Task data ▸

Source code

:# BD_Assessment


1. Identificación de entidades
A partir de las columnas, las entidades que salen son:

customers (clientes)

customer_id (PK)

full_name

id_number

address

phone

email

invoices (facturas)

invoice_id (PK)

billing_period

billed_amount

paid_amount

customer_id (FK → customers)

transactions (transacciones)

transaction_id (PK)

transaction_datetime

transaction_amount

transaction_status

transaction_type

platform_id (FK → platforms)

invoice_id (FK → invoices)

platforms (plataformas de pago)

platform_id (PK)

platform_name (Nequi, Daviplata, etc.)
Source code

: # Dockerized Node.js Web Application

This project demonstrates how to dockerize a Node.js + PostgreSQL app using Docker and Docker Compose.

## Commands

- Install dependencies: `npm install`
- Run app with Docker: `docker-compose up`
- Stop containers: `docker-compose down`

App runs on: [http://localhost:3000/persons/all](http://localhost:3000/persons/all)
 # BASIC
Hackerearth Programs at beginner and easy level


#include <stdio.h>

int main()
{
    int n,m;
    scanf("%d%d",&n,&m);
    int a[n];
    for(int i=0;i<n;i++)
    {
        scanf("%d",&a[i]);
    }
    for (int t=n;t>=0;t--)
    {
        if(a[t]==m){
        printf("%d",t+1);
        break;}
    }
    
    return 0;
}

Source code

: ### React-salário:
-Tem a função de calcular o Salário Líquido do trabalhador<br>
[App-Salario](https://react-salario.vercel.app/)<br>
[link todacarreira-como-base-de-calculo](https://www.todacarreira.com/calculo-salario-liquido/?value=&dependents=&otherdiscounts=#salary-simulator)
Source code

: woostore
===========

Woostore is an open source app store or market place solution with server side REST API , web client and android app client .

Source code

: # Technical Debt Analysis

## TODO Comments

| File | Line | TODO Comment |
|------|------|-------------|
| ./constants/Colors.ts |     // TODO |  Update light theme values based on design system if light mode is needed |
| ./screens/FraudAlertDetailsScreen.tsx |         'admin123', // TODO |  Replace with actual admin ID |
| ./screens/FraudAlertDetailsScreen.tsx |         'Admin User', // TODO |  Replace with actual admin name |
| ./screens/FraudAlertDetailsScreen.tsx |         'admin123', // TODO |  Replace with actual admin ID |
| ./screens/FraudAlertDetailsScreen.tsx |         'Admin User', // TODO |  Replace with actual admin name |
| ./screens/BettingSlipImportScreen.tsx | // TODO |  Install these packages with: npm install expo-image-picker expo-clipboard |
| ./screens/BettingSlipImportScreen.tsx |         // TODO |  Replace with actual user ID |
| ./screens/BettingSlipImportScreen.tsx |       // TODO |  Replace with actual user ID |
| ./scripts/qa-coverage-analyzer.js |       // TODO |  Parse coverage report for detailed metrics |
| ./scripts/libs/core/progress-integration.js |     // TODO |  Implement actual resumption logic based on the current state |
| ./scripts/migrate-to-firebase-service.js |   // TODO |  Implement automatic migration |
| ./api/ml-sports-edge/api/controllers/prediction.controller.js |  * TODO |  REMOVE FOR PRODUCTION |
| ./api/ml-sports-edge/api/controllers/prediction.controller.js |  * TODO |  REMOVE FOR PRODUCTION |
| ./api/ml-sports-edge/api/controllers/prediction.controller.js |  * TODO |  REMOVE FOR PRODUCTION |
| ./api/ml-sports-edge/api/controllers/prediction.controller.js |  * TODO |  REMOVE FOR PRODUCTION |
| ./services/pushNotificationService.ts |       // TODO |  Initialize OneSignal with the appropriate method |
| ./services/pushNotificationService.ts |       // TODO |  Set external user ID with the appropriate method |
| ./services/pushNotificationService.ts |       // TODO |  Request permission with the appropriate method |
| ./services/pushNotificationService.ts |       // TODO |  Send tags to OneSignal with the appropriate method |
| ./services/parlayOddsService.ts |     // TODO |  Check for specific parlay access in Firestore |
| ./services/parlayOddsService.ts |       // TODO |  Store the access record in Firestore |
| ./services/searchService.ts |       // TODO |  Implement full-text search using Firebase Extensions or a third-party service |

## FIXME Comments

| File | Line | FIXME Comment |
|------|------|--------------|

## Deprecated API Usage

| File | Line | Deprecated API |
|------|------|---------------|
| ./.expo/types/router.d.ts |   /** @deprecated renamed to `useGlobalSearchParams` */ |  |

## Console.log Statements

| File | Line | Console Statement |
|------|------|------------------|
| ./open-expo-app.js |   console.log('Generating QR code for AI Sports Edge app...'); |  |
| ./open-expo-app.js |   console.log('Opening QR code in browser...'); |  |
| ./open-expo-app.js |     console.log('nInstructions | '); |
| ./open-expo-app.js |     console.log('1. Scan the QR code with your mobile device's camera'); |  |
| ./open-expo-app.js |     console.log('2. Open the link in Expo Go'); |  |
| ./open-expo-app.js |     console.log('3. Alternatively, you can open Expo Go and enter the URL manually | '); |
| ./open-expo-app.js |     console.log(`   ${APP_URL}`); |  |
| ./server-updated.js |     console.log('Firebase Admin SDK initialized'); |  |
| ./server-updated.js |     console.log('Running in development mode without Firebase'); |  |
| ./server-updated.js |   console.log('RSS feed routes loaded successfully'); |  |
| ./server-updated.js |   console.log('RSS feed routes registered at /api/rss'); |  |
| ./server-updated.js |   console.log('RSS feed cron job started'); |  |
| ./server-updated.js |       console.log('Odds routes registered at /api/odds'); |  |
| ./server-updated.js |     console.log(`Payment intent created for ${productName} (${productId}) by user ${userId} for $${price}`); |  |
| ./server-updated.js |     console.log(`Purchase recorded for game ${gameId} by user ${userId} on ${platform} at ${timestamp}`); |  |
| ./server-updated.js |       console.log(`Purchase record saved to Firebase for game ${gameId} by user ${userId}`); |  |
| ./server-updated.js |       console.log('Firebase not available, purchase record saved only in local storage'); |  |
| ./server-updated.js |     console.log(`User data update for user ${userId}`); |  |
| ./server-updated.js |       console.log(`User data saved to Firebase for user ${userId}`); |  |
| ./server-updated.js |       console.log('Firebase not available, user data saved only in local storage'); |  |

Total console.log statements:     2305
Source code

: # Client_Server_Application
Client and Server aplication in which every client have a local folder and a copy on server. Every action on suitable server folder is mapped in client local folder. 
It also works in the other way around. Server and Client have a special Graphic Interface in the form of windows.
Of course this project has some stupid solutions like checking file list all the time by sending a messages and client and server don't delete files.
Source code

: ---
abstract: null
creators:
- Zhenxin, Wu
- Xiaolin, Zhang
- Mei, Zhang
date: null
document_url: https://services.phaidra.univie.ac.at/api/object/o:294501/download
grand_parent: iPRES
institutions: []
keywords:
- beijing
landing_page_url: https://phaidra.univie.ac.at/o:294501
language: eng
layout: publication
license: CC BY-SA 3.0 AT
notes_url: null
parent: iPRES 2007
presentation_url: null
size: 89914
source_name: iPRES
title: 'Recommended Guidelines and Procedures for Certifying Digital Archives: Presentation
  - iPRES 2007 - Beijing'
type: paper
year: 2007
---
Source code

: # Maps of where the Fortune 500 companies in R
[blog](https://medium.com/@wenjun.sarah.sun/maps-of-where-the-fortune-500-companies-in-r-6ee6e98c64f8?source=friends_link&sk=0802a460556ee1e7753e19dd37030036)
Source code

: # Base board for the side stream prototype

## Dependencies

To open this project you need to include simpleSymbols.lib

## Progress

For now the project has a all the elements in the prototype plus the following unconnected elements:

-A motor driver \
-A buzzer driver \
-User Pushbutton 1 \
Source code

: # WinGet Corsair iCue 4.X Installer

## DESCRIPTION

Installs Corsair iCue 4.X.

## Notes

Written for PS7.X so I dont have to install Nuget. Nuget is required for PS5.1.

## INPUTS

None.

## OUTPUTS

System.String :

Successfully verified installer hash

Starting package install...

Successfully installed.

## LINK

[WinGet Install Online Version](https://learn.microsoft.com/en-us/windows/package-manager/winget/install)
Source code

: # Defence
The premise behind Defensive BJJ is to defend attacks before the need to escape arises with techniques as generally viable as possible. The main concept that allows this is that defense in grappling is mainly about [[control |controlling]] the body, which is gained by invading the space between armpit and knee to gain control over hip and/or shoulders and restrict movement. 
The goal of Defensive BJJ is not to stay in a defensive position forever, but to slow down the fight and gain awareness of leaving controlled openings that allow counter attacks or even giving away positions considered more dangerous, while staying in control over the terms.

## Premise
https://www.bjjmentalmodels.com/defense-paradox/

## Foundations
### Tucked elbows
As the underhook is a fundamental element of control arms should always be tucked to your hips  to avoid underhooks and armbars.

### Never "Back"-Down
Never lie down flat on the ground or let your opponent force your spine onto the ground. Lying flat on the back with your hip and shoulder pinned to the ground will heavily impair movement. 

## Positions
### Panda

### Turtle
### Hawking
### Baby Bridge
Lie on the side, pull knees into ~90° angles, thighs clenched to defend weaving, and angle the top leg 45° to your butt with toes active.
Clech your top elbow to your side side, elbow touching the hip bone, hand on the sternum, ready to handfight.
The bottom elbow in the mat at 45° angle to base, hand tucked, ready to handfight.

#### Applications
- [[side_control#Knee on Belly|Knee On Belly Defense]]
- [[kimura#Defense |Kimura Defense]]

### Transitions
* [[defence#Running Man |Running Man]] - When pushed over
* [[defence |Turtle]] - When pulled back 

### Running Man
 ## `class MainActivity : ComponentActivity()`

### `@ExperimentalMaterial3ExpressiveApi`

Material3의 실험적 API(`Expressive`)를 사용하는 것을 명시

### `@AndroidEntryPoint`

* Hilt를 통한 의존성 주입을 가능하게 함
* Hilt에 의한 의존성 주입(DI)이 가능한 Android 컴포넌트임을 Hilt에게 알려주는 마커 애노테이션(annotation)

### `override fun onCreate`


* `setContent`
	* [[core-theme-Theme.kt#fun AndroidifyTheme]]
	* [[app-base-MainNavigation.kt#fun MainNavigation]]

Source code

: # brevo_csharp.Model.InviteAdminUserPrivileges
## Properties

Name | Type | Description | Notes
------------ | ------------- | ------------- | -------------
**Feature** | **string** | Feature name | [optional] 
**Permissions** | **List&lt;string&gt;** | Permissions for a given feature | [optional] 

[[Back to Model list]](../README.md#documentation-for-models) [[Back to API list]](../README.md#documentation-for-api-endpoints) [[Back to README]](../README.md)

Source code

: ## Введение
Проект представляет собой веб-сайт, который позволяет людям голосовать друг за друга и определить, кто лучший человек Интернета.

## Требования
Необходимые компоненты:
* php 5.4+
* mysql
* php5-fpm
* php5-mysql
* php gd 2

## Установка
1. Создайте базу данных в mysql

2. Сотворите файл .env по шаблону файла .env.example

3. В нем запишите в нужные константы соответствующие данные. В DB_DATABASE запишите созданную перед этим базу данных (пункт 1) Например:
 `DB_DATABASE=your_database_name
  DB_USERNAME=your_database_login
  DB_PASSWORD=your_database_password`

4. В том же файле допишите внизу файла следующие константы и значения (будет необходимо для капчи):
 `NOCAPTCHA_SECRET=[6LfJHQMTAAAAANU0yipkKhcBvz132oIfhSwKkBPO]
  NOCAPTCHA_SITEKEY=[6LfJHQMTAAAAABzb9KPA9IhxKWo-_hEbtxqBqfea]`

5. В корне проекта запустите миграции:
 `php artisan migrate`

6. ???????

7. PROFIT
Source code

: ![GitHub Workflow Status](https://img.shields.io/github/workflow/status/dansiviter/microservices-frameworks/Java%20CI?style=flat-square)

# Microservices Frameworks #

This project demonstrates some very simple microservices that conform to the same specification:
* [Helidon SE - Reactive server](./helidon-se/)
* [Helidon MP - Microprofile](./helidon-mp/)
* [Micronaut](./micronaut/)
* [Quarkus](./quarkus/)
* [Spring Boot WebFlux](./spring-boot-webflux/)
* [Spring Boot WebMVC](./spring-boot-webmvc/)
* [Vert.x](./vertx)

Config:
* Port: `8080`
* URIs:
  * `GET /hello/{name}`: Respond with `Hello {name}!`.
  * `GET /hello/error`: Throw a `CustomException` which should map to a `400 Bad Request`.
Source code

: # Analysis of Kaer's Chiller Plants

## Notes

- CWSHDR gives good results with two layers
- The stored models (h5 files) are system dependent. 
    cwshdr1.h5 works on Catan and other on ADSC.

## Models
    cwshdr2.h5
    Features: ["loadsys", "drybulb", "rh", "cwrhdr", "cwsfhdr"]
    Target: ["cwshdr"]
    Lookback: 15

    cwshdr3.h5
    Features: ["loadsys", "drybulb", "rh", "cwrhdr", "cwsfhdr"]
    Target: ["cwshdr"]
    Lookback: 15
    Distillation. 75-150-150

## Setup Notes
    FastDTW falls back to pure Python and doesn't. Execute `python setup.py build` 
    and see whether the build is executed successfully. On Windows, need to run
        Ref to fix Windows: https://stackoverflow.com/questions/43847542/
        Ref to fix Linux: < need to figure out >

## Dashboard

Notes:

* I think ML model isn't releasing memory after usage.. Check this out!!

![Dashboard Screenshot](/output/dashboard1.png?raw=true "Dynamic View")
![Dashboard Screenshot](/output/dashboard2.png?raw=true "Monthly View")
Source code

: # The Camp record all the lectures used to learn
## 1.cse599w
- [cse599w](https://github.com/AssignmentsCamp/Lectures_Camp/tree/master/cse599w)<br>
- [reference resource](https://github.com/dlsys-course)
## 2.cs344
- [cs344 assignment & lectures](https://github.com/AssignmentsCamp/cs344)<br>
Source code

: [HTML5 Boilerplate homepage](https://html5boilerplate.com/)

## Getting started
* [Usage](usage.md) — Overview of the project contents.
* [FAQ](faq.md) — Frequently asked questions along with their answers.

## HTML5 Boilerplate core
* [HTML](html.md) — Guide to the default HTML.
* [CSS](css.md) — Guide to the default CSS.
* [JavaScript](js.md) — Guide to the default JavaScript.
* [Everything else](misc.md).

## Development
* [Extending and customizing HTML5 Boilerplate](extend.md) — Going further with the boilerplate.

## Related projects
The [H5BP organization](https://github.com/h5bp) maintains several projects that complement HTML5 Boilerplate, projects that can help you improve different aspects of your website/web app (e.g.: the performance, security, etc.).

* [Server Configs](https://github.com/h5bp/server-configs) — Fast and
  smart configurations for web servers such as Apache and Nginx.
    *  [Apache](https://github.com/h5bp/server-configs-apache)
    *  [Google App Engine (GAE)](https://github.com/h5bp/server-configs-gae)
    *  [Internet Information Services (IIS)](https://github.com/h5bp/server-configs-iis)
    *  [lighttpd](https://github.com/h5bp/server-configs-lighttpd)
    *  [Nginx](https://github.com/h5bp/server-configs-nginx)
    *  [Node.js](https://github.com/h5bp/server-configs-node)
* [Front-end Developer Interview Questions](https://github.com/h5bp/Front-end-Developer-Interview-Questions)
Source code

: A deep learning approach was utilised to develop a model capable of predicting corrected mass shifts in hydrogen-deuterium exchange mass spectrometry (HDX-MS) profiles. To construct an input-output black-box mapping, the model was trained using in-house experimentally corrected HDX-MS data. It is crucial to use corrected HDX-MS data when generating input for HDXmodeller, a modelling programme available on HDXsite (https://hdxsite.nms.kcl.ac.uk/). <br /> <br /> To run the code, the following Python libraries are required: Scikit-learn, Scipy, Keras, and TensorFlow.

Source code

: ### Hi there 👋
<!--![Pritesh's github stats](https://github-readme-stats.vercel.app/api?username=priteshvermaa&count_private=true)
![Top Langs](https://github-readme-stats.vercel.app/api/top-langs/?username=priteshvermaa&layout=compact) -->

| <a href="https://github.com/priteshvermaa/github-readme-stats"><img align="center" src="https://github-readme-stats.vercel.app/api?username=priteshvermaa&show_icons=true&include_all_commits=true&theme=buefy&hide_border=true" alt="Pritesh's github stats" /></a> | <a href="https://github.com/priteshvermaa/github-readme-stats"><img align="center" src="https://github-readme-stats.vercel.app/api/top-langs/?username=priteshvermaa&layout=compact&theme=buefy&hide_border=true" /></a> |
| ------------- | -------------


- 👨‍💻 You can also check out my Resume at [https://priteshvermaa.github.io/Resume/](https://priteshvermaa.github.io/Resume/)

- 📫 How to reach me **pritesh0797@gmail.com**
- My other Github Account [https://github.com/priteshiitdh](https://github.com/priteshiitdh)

Activity ▸ Copy out every line of the records that the string "entidades" appears in.

Answer space ▸
1. Identificación de entidades
A partir de las columnas, las entidades que salen son:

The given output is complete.